* **TASK DATA**:
"""
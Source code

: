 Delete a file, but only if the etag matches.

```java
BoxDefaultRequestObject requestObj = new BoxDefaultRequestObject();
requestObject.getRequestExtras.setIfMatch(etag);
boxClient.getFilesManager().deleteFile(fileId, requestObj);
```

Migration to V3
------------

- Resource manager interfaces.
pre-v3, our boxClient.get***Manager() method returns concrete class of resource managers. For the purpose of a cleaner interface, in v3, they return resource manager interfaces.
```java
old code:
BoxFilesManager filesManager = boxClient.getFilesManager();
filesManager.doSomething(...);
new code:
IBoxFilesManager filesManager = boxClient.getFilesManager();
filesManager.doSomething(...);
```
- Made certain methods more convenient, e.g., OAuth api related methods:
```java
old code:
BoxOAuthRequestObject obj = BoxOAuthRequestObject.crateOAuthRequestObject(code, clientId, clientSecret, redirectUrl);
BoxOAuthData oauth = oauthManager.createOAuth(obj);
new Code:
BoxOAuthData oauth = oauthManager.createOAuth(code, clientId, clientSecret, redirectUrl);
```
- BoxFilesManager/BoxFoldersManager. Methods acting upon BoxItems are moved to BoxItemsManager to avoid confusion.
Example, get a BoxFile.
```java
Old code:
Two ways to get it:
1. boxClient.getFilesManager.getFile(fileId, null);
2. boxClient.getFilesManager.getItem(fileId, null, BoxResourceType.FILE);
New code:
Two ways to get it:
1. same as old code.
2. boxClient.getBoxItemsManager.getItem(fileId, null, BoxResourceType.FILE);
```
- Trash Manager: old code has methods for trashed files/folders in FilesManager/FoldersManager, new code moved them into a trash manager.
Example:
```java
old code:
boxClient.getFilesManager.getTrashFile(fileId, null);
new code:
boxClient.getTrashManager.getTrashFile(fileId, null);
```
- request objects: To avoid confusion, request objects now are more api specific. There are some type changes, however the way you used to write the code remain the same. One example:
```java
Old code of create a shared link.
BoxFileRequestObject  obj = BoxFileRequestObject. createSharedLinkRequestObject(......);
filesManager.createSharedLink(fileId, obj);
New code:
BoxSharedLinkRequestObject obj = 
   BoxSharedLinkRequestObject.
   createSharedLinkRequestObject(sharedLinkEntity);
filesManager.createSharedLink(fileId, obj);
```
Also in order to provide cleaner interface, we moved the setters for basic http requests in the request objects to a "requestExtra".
"""
* **EXERCISE**: For each line of the material that includes the word "cleaner", make a copy.

* **OUTPUT**:
pre-v3, our boxClient.get***Manager() method returns concrete class of resource managers. For the purpose of a cleaner interface, in v3, they return resource manager interfaces.
Also in order to provide cleaner interface, we moved the setters for basic http requests in the request objects to a "requestExtra".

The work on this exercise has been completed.